Arguments pertinents
1. Non-contestation de la créance : La Creance de Provence TP n'est pas considérée comme "non sérieusement contestable" au sens de l'article R. 541-1 du code de justice administrative. Le juge des référés a souligné qu'il n’était pas établi que le retard d’exécution des travaux soit exclusivement imputable à Provence TP, ce qui pourrait remettre en cause la validité de sa demande de provision.
2. Nature des pénalités : Le montant des pénalités susceptibles d'être appliquées à la société n'est pas prouvé de manière certaine, ce qui abaisse le niveau de certitude quant à l’existence de sa créance.

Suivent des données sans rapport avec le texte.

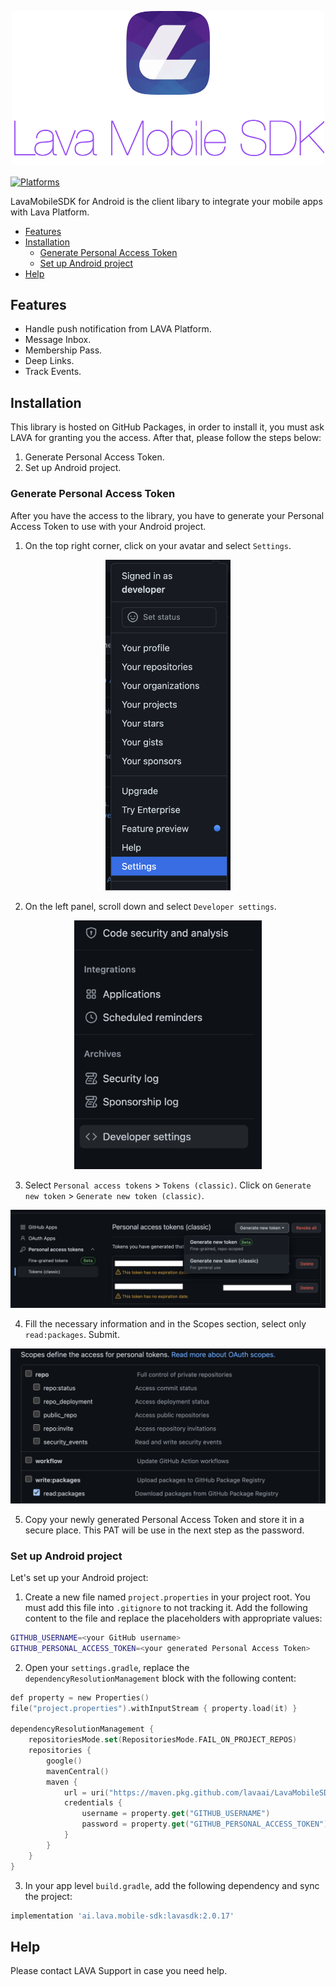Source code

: <p align="center">
    <img src="Images/LavaSDK.png" width="500" alt="LavaSDK"/>
</p>


[![Platforms](https://img.shields.io/badge/Platforms-Android-green?style=flat-square)](https://img.shields.io/badge/Platforms-Android-green?style=flat-square)

LavaMobileSDK for Android is the client libary to integrate your mobile apps with Lava Platform.

- [Features](#features)
- [Installation](#installation)
  - [Generate Personal Access Token](#generate-personal-access-token)
  - [Set up Android project](#set-up-android-project)
- [Help](#help)


## Features

- Handle push notification from LAVA Platform.
- Message Inbox.
- Membership Pass.
- Deep Links.
- Track Events.

## Installation
This library is hosted on GitHub Packages, in order to install it, you must ask LAVA for granting you the access. After that, please follow the steps below:
1. Generate Personal Access Token.
2. Set up Android project.

### Generate Personal Access Token
After you have the access to the library, you have to generate your Personal Access Token to use with your Android project.

1. On the top right corner, click on your avatar and select `Settings`.

<p align="center">
    <img src="Images/Generate-PAT-01.png" width="200" alt="PAT 01"/>
</p>

2. On the left panel, scroll down and select `Developer settings`.

<p align="center">
    <img src="Images/Generate-PAT-02.png" width="300" alt="PAT 02"/>
</p>

3. Select `Personal access tokens` > `Tokens (classic)`. Click on `Generate new token` > `Generate new token (classic)`.

<p align="center">
    <img src="Images/Generate-PAT-03.png" width="600" alt="PAT 03"/>
</p>


4. Fill the necessary information and in the Scopes section, select only `read:packages`. Submit.

<p align="center">
    <img src="Images/Generate-PAT-04.png" width="600" alt="PAT 04"/>
</p>

5. Copy your newly generated Personal Access Token and store it in a secure place. This PAT will be use in the next step as the password.

### Set up Android project
Let's set up your Android project:

1. Create a new file named `project.properties` in your project root. You must add this file into `.gitignore` to not tracking it. Add the following content to the file and replace the placeholders with appropriate values:

```bash
GITHUB_USERNAME=<your GitHub username>
GITHUB_PERSONAL_ACCESS_TOKEN=<your generated Personal Access Token>
```

2. Open your `settings.gradle`, replace the `dependencyResolutionManagement` block with the following content:

```kotlin
def property = new Properties()
file("project.properties").withInputStream { property.load(it) }

dependencyResolutionManagement {
    repositoriesMode.set(RepositoriesMode.FAIL_ON_PROJECT_REPOS)
    repositories {
        google()
        mavenCentral()
        maven {
            url = uri("https://maven.pkg.github.com/lavaai/LavaMobileSDK-Android")
            credentials {
                username = property.get("GITHUB_USERNAME")
                password = property.get("GITHUB_PERSONAL_ACCESS_TOKEN")
            }
        }
    }
}
```

3. In your app level `build.gradle`, add the following dependency and sync the project:

```groovy
implementation 'ai.lava.mobile-sdk:lavasdk:2.0.17'
```

## Help
Please contact LAVA Support in case you need help.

La décision insiste sur le fait que "le montant des pénalités susceptibles d'être infligées à la société Provence TP n'est pas établi de façon certaine".
3. Confirmation de la décision initiale : La conclusion de la Cour confirme le premier jugement, affirmant que Provence TP n'était pas fondée à soutenir que le rejet de sa demande par le tribunal administratif était erroné.
Interprétations et citations légales
1. Article R. 541-1 du code de justice administrative : Cet article précise que "le juge des référés peut, même en l'absence d'une demande au fond, accorder une provision au créancier qui l'a saisi lorsque l'existence de l'obligation n'est pas sérieusement contestable". Cette disposition est interprétée de manière stricte, nécessitant un degré élevé de certitude quant à l’existence de la créance pour qu'une provision soit accordée. Dans le cas présent, la Cour a constaté que le litige ne pouvait être tranché sans un examen approfondi du fond, ce qui a conduit à un rejet de la demande de provision.
2. Article L. 761-1 du code de justice administrative : Cet article stipule que "la partie perdante est condamnée à payer à l’autre partie une somme au titre des frais exposés non compris dans les dépens". Ici, la Cour a décidé qu'il n’y avait pas lieu d'accorder une somme à Provence TP, puisque la créance n'était pas reconnue comme sérieusement contestable, ce qui justifie l’absence de condamnation.
Ainsi, la décision de la Cour se fonde sur l’absence de certitude quant à l’existence et le montant de la créance de la société Provence TP, et ce, en regard des éléments de clause contractuelle et de circonstances entourant l'exécution des travaux.